(Excerpts from a dataset)
::::::::
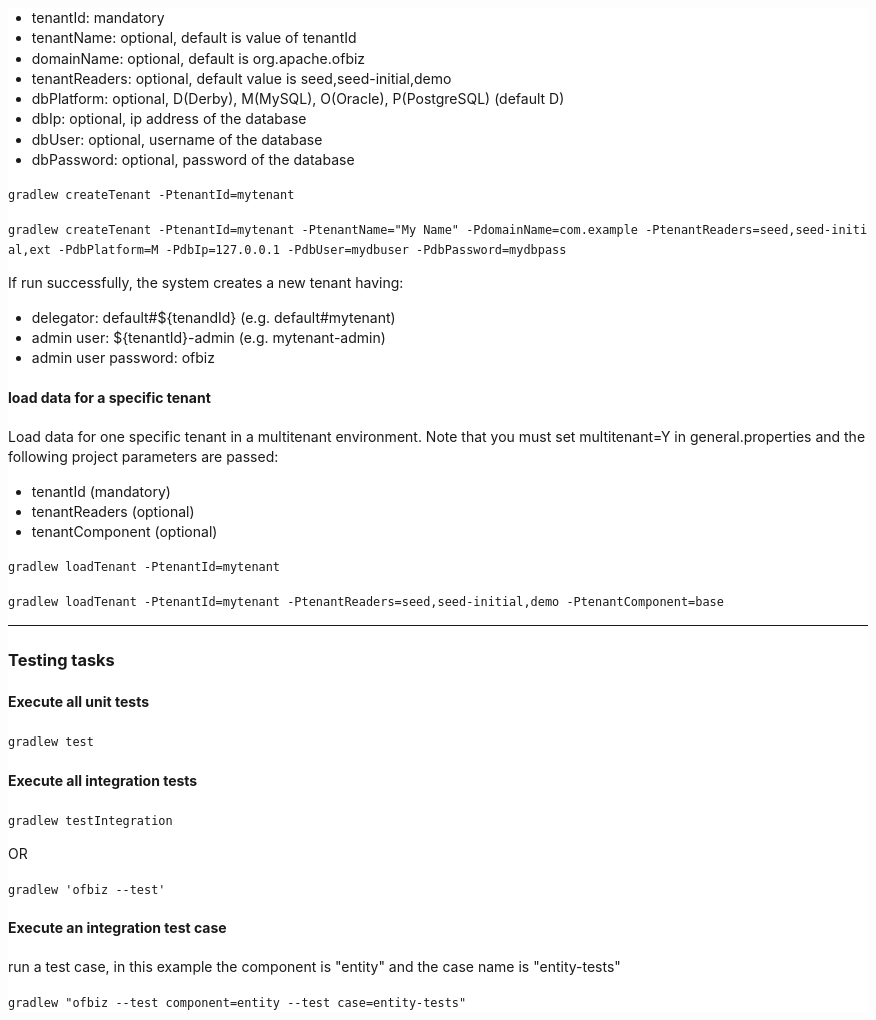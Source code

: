 - tenantId: mandatory
- tenantName: optional, default is value of tenantId
- domainName: optional, default is org.apache.ofbiz
- tenantReaders: optional, default value is seed,seed-initial,demo
- dbPlatform: optional, D(Derby), M(MySQL), O(Oracle), P(PostgreSQL) (default D) 
- dbIp: optional, ip address of the database
- dbUser: optional, username of the database
- dbPassword: optional, password of the database

`gradlew createTenant -PtenantId=mytenant`

`gradlew createTenant -PtenantId=mytenant -PtenantName="My Name" -PdomainName=com.example -PtenantReaders=seed,seed-initial,ext -PdbPlatform=M -PdbIp=127.0.0.1 -PdbUser=mydbuser -PdbPassword=mydbpass`

If run successfully, the system creates a new tenant having:

- delegator: default#${tenandId} (e.g. default#mytenant)
- admin user: ${tenantId}-admin (e.g. mytenant-admin)
- admin user password: ofbiz

#### load data for a specific tenant

Load data for one specific tenant in a multitenant environment. Note
that you must set multitenant=Y in general.properties and the
following project parameters are passed:

- tenantId (mandatory)
- tenantReaders (optional)
- tenantComponent (optional)

`gradlew loadTenant -PtenantId=mytenant`

`gradlew loadTenant -PtenantId=mytenant -PtenantReaders=seed,seed-initial,demo -PtenantComponent=base`

* * * * * * * * * * * *

### Testing tasks

#### Execute all unit tests

`gradlew test`

#### Execute all integration tests

`gradlew testIntegration`

OR

`gradlew 'ofbiz --test'`

#### Execute an integration test case

run a test case, in this example the component is "entity" and the case
name is "entity-tests"

`gradlew "ofbiz --test component=entity --test case=entity-tests"`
::::::::
▸ **WHAT IS REQUIRED**: Copy each entry exactly as written. Pictures do not belong in the copy.

▸ **REPLY**:
Source code

: - tenantId: mandatory
- tenantName: optional, default is value of tenantId
- domainName: optional, default is org.apache.ofbiz
- tenantReaders: optional, default value is seed,seed-initial,demo
- dbPlatform: optional, D(Derby), M(MySQL), O(Oracle), P(PostgreSQL) (default D) 
- dbIp: optional, ip address of the database
- dbUser: optional, username of the database
- dbPassword: optional, password of the database

`gradlew createTenant -PtenantId=mytenant`

`gradlew createTenant -PtenantId=mytenant -PtenantName="My Name" -PdomainName=com.example -PtenantReaders=seed,seed-initial,ext -PdbPlatform=M -PdbIp=127.0.0.1 -PdbUser=mydbuser -PdbPassword=mydbpass`

If run successfully, the system creates a new tenant having:

- delegator: default#${tenandId} (e.g. default#mytenant)
- admin user: ${tenantId}-admin (e.g. mytenant-admin)
- admin user password: ofbiz

#### load data for a specific tenant

Load data for one specific tenant in a multitenant environment. Note
that you must set multitenant=Y in general.properties and the
following project parameters are passed:

- tenantId (mandatory)
- tenantReaders (optional)
- tenantComponent (optional)

`gradlew loadTenant -PtenantId=mytenant`

`gradlew loadTenant -PtenantId=mytenant -PtenantReaders=seed,seed-initial,demo -PtenantComponent=base`

* * * * * * * * * * * *

### Testing tasks

#### Execute all unit tests

`gradlew test`

#### Execute all integration tests

`gradlew testIntegration`

OR

`gradlew 'ofbiz --test'`

#### Execute an integration test case

run a test case, in this example the component is "entity" and the case
name is "entity-tests"

`gradlew "ofbiz --test component=entity --test case=entity-tests"`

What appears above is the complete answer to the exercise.